Although they are both books by philosophers and deal with similar topics, it would be difficult to imagine them being any more different. Burge’s brief is backward looking — how would the work of previous philosophers be different/improved if they had access to current cognitive science data (The book also argues that contemporary philosophers too often ignore the data being generated by cognitive science). Clark’s book, on the other hand, is more forward looking — integrating current data and models, identifying their areas of strength, topics that need further investigation, etc..

Interestingly, Burge doesn’t cite any of Clark’s work and Clark only makes one cursory (“the impact of figure-ground convexity cues in depth perception”) citation of Burge’s (Origins of Objectivity). I understand it at one level, since their goals are different, but I still find it surprising.

Surfing Uncertainty

The core of this book is prediction: the way in which we come to understand our environment, and validate and refine that understanding is by constantly, continually, predicting it and constantly, continually, testing those predictions against our perceptions.

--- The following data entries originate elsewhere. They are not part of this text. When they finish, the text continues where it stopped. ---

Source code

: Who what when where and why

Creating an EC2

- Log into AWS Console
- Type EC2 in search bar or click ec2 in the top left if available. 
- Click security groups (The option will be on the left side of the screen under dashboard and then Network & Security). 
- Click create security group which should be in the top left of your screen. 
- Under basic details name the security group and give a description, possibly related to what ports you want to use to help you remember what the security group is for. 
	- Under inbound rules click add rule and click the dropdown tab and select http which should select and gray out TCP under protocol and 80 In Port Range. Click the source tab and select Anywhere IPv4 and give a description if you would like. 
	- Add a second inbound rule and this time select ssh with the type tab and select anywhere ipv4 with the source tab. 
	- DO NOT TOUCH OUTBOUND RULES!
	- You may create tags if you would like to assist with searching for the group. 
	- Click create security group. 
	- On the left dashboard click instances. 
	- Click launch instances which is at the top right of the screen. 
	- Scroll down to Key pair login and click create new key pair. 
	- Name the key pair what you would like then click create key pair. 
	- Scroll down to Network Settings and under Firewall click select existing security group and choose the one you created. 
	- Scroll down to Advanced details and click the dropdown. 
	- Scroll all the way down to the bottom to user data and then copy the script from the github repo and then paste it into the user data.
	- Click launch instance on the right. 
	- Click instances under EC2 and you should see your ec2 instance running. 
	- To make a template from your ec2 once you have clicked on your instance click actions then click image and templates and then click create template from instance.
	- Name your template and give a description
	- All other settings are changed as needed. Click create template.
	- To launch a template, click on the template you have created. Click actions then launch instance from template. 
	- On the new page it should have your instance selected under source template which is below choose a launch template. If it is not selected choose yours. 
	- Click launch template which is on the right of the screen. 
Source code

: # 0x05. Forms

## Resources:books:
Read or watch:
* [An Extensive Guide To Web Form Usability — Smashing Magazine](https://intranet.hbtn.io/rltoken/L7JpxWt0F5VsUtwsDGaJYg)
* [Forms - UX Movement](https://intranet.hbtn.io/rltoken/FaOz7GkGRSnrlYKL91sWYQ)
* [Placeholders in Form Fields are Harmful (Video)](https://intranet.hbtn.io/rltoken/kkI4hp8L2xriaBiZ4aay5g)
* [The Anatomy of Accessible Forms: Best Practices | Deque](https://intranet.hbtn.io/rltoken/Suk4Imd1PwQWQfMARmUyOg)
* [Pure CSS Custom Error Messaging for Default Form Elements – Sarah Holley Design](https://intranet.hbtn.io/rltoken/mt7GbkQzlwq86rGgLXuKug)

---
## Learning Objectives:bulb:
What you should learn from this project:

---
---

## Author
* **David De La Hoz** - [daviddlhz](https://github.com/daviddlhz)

It’s this incessant, fine-grained testing that provides us with assurance that our perceptions reflect an accurate (or, at worst, phenomenally consistent) view of our environment.

SurfingUncertainty

The “basic” model is one of constant flows between lower and higher levels of processing: lower levels evaluation the situation they are presented with vis a vis the current prediction and propagate errors up, each layer also pushes its best current predictions down to the layer below it.

Errors propagate up, predictions propagate down, constantly tested, constantly updated. The information passing between levels is “level appropriate” and processed. In this model the “raw sensor” data isn’t a core consideration.

The book consists of an extensive, thoughtful review and synthesis of the literature in the area with good detail on the issues and findings.

Three areas I wanted to highlight

Illusions ~= heuristics in the face of environmental underspecification It’s well known that the information available to our senses from the environment at any particular location isn’t enough to unambiguously specify what is present in the environment. What we perceive is a best guess as to what’s in the environment given the available data. Best Guess in this case means the one that is the best statistical fit with this data given what we’ve seen before and our estimates as to the accuracy of the data.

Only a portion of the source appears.